Australian property now accounts for about a third of developer Tuan Sing's portfolio after its latest deal to buy up the rest of the upmarket Grand Hotel Group.
Tuan Sing, which already owns 50 per cent of the company, has paid A$126.04 million (S$146.7 million) for the remaining stake.
The transaction is expected to be completed before the end of the year, Tuan Sing said in a statement yesterday.
Grand Hotel Group, which owns the Grand Hyatt Melbourne and Hyatt Regency Perth, had a net asset value of A$276.6 million as at July 31.
The occupancy rate at the two hotels was more than 85 per cent last year.
Net property income from the hotels came in at A$23.7 million from January to July, up 2 per cent over the corresponding period last year.
The combined revenue per available room of the two hotels edged up 1 per cent in the same period from last year.
The company has spent more than A$70 million to renovate, upgrade and increase usable space at the two hotels over the past few years, said Mr William Liem, the chief executive of Tuan Sing.
He added that the company is "confident of reaping the benefits from these asset enhancements".
Mr Liem said: "Through a combination of the strategic plans we have in place, we intend to make Grand Hotel Group more efficient and therefore more profitable over time."

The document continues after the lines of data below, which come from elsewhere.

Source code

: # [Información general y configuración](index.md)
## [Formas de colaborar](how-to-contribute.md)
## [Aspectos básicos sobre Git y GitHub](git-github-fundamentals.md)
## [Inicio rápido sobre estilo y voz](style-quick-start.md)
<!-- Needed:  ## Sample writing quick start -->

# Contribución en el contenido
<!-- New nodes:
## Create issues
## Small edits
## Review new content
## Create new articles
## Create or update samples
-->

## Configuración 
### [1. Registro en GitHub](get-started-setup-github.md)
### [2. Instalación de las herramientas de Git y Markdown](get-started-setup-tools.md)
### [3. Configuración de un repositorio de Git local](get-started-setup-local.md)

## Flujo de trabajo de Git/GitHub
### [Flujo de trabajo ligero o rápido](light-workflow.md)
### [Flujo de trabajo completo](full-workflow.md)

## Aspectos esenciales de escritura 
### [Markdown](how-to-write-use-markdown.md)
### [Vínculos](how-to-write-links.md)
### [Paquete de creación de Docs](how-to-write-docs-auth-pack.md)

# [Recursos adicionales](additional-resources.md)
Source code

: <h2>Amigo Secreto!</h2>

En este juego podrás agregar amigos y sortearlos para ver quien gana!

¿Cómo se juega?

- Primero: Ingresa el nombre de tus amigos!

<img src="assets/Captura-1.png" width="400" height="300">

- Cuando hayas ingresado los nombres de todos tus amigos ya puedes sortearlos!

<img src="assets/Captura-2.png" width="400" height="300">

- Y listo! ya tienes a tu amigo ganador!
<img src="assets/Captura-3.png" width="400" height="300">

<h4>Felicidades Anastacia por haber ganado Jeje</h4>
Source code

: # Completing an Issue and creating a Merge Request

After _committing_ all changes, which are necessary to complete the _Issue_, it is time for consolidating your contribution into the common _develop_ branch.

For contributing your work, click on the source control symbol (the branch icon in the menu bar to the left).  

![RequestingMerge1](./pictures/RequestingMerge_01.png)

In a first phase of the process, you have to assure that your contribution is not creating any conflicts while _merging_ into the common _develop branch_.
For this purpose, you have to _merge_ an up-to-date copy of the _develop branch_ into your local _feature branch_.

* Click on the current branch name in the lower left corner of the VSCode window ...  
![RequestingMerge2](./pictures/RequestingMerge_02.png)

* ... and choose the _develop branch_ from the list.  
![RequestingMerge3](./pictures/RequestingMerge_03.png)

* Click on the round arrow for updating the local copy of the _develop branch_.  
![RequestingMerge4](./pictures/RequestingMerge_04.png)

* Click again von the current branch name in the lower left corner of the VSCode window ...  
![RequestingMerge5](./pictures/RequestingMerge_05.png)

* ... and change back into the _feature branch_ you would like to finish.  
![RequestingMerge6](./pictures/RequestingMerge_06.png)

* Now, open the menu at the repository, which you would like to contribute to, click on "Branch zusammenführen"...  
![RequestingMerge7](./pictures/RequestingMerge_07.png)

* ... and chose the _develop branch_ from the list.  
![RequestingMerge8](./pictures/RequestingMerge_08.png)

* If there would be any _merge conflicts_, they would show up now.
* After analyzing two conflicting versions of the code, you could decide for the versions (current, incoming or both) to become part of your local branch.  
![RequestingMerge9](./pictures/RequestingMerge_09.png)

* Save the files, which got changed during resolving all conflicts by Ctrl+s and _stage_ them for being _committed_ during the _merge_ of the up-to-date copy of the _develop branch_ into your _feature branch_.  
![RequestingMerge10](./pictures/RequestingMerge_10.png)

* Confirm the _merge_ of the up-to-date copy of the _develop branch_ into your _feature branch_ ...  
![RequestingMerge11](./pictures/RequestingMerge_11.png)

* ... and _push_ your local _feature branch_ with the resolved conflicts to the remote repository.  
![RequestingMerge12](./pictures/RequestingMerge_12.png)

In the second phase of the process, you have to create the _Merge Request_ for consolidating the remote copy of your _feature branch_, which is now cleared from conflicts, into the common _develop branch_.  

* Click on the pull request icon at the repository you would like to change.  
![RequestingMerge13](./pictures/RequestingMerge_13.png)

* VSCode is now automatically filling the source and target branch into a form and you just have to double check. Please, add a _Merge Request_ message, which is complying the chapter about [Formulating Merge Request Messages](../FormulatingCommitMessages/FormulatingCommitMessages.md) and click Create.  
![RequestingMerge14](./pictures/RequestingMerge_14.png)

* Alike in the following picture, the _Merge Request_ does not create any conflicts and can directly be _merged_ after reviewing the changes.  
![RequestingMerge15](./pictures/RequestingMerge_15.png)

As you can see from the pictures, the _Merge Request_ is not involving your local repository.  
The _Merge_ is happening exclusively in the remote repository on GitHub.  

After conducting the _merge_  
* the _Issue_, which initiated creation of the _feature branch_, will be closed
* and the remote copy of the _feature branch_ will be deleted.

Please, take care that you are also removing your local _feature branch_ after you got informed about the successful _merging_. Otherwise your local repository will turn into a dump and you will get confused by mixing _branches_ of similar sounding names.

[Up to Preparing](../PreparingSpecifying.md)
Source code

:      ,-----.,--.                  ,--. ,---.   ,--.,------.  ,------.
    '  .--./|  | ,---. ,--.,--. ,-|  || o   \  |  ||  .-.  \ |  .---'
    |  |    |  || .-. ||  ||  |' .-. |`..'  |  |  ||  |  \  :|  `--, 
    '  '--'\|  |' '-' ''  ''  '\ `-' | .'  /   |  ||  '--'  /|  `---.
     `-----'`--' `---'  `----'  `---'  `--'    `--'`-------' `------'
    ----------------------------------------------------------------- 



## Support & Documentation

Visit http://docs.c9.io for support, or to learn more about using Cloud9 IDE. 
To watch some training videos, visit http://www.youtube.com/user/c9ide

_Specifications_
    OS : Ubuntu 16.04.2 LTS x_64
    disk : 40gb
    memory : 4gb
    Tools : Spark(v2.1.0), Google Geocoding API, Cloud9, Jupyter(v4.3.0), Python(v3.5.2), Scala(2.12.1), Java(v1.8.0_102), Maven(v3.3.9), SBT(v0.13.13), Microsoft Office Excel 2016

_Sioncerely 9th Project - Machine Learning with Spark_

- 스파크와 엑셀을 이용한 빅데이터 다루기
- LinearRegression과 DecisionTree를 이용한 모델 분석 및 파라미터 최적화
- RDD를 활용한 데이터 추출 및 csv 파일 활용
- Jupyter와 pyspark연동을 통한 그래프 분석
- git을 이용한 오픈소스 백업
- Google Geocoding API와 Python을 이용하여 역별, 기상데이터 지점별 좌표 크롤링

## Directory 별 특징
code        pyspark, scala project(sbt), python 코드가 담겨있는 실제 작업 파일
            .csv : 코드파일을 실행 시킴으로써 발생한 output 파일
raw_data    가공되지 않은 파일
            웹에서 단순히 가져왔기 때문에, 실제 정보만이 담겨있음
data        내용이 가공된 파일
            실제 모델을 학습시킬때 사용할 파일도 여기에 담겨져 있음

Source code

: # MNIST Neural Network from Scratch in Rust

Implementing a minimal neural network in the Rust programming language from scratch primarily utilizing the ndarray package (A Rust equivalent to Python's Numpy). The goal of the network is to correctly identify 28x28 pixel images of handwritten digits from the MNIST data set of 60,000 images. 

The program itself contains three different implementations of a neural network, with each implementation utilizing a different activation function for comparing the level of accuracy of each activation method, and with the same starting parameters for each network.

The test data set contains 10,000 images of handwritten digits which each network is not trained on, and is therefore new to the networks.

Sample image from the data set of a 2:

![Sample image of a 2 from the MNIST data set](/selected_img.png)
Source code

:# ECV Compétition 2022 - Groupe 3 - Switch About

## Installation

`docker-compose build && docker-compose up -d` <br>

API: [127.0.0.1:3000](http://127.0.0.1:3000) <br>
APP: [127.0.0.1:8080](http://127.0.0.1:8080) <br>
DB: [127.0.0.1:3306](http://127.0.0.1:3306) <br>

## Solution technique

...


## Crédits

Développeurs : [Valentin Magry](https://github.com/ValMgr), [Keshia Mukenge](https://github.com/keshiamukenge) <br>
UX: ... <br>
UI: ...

Tuan Sing recently posted a 24 per cent decline in net profit for the second quarter ended June 30 to $11.6 million, due to slower progressive recognition of sales at Seletar Park Residence and Sennett Residence and new bookings at Cluny Park Residence.
Tuan Sing also has an industrial services division with tyre distribution and commodities trading activities.
Apart from Australia, Tuan Sing has land in Jiaozhou, Qingdao in China.